## EXERCISE INSTRUCTIONS
Work through the lines below and count those holding "ItemDisplayContext"; reply with the number only.

═══ GIVEN ENTRIES ═══

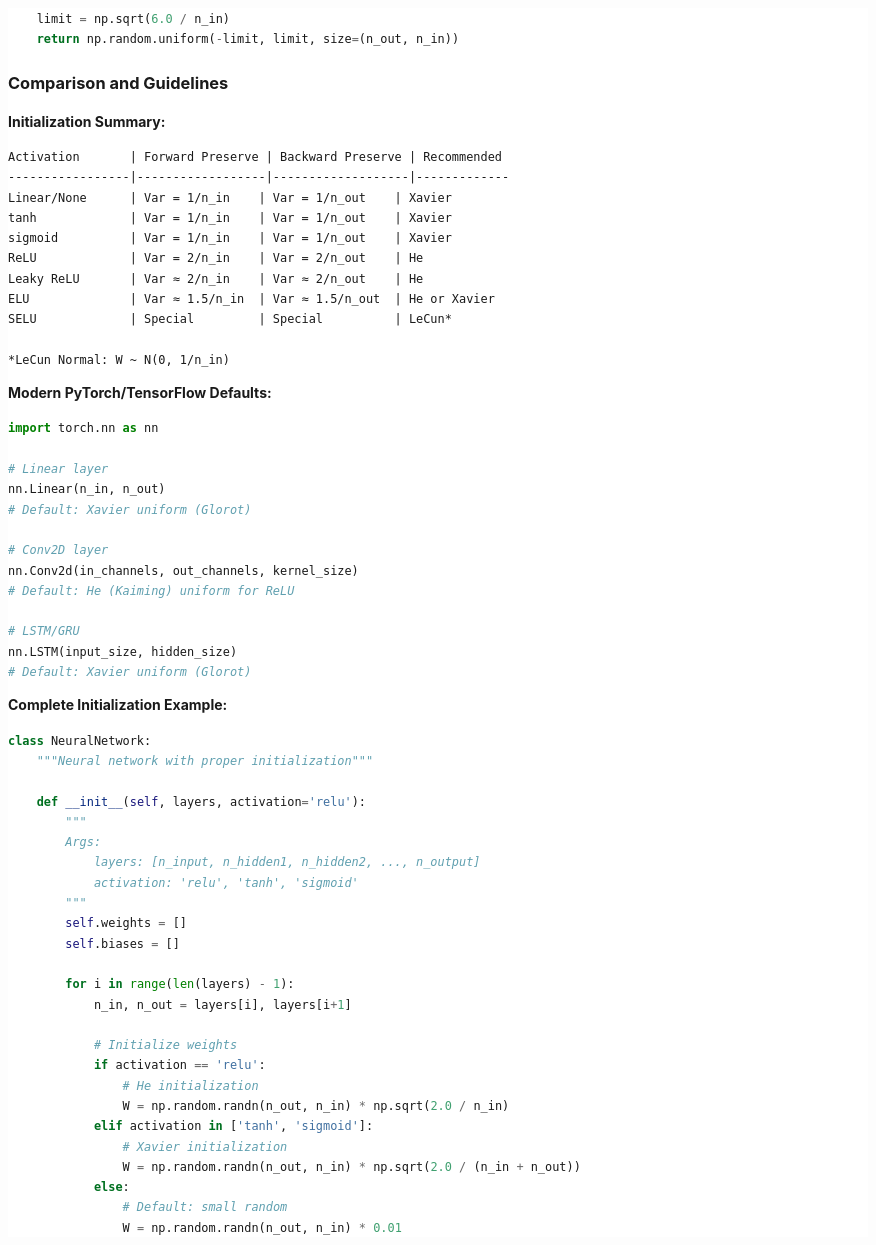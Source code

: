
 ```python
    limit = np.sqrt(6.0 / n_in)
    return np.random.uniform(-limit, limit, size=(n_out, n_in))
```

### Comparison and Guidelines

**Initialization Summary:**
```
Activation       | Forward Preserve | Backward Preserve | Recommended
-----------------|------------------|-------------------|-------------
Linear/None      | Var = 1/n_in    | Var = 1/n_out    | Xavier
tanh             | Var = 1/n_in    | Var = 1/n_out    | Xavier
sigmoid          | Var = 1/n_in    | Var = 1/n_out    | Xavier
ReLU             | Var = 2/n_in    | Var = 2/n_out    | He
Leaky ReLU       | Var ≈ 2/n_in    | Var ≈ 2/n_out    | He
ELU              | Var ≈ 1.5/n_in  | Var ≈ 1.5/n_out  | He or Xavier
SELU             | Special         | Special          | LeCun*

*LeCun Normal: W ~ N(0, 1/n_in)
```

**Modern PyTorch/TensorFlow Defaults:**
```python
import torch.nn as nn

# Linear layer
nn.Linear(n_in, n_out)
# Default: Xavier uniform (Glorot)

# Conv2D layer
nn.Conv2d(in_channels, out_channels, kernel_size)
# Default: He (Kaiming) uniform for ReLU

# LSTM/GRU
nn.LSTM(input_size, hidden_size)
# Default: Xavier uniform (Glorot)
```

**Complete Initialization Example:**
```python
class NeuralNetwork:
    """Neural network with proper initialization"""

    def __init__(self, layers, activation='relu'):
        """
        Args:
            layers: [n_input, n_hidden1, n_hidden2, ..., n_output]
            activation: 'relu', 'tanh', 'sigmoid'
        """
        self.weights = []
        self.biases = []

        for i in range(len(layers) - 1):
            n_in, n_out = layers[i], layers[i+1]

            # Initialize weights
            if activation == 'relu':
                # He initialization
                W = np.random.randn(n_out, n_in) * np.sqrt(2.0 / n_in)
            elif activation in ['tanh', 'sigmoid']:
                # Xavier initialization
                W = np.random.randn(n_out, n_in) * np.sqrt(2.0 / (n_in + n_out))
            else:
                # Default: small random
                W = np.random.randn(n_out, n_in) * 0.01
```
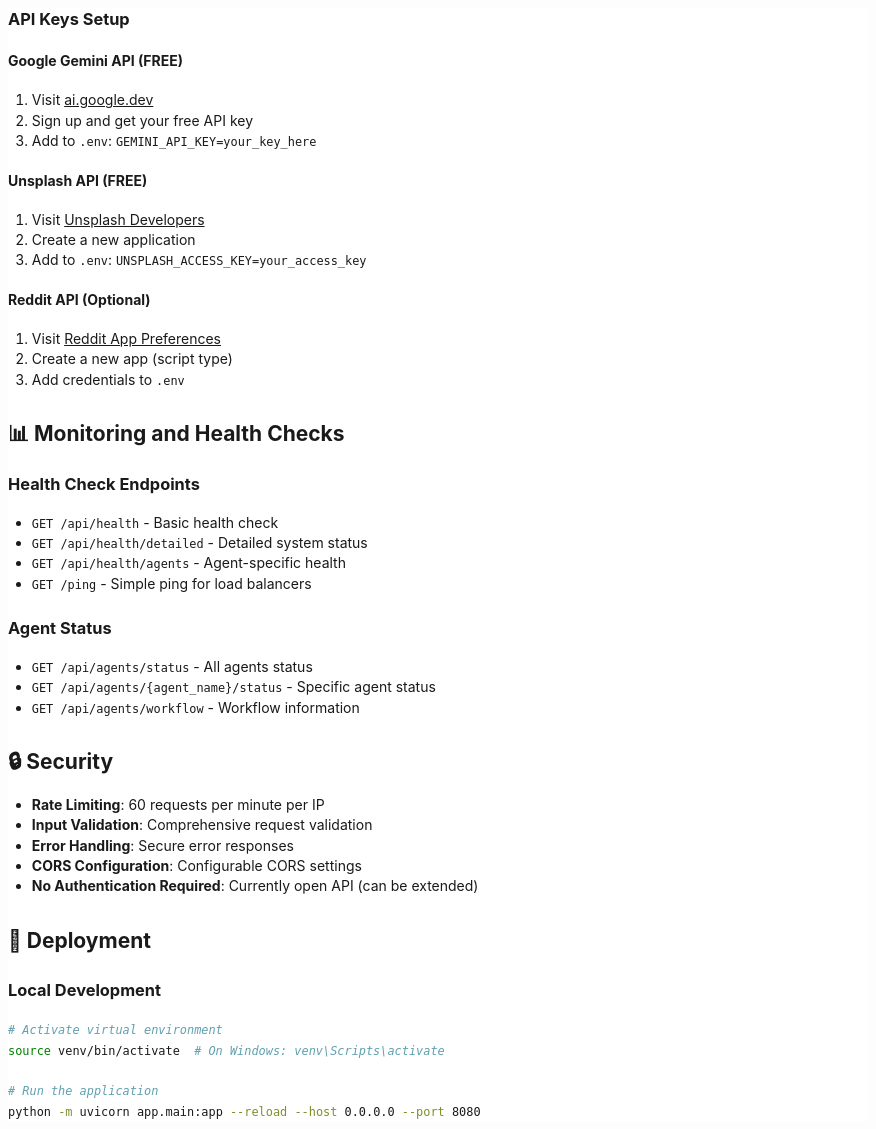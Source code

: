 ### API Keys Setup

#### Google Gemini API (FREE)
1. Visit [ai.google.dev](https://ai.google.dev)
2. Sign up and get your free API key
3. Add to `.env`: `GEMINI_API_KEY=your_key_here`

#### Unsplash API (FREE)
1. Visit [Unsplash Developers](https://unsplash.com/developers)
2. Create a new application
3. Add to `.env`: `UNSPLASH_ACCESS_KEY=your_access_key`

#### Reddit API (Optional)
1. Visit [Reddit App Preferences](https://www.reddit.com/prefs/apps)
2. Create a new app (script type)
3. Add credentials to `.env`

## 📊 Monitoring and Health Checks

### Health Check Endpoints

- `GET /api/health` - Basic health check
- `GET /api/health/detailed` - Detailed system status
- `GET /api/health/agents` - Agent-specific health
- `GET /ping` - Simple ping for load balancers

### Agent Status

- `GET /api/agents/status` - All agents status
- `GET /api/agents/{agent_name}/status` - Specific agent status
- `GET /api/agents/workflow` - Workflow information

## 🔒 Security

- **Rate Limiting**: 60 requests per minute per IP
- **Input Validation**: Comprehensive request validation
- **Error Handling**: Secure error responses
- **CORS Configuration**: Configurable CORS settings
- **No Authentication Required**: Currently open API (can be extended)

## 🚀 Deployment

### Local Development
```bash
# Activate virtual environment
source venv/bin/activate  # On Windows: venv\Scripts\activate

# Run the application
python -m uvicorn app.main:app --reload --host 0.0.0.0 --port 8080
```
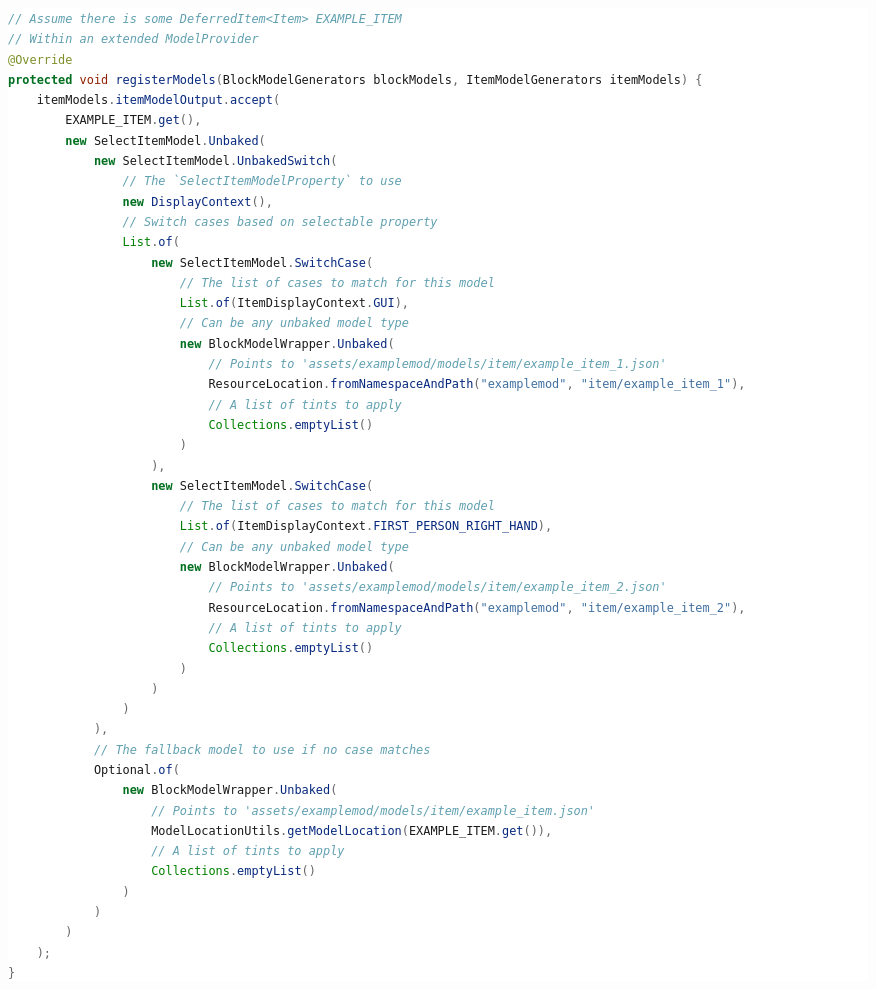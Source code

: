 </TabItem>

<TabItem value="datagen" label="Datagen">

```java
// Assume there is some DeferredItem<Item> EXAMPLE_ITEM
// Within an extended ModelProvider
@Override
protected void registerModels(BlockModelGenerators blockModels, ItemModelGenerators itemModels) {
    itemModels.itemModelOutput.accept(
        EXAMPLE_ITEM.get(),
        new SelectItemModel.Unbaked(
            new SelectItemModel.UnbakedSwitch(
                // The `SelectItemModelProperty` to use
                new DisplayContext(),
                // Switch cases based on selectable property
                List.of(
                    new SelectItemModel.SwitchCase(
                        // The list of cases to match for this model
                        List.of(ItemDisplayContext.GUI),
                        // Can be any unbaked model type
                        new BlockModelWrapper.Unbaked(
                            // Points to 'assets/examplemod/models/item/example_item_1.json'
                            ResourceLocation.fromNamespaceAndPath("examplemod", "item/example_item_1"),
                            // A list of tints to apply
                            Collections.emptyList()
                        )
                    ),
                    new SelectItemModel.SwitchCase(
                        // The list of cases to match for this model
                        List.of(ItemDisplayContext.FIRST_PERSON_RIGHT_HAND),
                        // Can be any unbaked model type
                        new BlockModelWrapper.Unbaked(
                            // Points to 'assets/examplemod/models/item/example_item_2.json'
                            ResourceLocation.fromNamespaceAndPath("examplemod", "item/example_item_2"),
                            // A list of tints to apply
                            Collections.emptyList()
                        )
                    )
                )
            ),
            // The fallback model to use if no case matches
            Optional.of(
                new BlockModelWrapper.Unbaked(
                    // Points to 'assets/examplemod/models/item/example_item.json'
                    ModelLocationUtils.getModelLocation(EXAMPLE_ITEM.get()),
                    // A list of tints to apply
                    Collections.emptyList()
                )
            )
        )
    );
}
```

═══
═══ GIVEN ENTRIES ═══

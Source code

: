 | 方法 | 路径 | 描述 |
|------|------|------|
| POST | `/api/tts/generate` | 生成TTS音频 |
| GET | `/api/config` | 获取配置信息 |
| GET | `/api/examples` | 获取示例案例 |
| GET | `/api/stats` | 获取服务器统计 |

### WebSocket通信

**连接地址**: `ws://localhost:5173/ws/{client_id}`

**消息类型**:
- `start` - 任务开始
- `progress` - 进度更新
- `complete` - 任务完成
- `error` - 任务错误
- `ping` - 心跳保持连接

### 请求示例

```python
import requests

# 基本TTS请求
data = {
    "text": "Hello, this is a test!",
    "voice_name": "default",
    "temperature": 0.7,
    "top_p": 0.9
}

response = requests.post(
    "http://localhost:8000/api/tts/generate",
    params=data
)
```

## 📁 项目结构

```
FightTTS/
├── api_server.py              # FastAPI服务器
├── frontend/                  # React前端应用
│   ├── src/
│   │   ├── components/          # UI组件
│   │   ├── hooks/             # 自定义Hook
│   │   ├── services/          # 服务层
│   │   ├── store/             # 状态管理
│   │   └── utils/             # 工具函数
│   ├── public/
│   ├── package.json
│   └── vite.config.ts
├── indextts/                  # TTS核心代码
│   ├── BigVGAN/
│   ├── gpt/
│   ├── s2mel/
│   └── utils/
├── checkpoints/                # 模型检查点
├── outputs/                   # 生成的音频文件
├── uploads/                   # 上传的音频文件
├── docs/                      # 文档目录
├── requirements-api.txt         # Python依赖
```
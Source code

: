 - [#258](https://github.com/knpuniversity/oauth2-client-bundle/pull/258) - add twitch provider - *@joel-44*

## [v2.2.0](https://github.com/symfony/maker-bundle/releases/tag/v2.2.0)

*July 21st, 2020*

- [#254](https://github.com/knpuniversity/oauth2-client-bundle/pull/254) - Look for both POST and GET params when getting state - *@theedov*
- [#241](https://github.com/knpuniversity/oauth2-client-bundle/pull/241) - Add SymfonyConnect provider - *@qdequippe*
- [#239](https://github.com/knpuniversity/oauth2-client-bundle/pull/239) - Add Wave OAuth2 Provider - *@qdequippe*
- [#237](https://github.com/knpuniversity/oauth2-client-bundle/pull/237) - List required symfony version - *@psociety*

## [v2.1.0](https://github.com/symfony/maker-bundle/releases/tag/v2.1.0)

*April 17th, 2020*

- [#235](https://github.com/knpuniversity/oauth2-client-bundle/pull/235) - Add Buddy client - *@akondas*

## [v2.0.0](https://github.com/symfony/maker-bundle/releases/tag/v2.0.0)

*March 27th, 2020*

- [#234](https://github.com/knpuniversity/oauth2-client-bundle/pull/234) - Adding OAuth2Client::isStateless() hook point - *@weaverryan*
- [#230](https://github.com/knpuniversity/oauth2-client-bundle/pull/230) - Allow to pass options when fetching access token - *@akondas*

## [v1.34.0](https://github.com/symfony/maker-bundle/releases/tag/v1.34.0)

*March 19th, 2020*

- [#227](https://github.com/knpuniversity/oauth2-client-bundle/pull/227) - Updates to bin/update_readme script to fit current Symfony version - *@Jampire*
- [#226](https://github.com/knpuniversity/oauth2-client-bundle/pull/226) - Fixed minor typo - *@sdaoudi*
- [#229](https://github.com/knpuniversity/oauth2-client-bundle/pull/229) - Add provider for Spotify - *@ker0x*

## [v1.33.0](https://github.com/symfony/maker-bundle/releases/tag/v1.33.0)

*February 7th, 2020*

═══
═══ GIVEN ENTRIES ═══

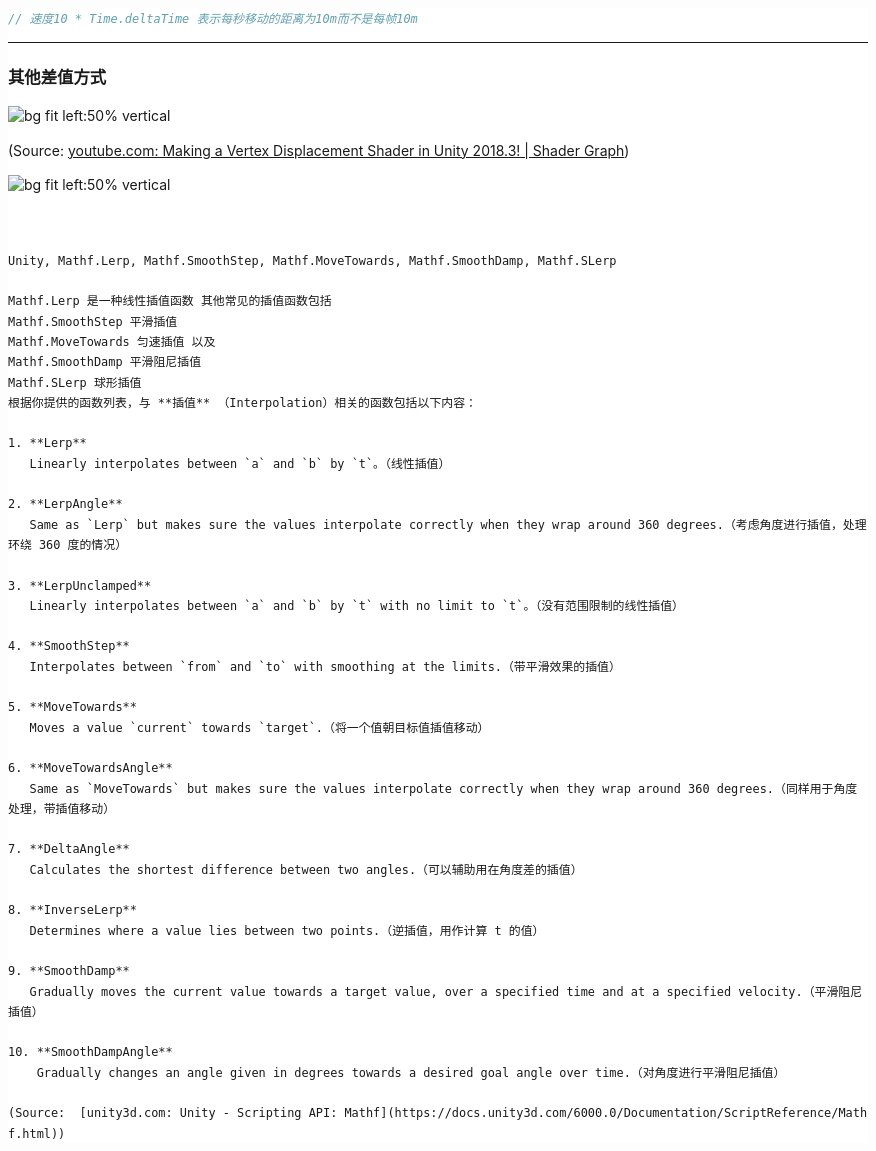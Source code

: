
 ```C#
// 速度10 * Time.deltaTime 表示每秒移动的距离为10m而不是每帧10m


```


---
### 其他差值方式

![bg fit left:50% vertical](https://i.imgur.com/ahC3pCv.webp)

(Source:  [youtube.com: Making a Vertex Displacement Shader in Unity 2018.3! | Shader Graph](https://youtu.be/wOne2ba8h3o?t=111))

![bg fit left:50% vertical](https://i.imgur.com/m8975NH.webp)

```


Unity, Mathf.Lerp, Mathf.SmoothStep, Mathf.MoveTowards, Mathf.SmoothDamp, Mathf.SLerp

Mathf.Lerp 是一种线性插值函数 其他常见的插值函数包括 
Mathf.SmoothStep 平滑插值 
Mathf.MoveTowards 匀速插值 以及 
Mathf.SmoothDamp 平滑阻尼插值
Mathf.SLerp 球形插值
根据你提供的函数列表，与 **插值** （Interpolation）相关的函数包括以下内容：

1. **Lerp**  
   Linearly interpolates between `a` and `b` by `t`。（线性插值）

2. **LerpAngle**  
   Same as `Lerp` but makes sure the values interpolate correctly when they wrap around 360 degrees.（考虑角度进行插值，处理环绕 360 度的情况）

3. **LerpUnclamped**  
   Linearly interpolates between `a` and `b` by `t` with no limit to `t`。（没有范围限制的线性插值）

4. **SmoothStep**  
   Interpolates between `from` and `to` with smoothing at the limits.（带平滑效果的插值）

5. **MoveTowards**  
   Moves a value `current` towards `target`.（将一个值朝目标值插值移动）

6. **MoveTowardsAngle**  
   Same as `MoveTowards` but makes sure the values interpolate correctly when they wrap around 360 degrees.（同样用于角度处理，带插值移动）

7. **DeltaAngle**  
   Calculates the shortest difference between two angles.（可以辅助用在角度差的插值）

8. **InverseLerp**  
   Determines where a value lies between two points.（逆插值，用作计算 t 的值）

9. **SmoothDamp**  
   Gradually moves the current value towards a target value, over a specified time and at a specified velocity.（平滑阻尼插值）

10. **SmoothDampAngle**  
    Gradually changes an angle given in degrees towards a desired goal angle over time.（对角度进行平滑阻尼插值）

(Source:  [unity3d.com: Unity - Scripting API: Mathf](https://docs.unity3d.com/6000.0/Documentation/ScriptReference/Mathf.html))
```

═══

## TASK RESPONSE
2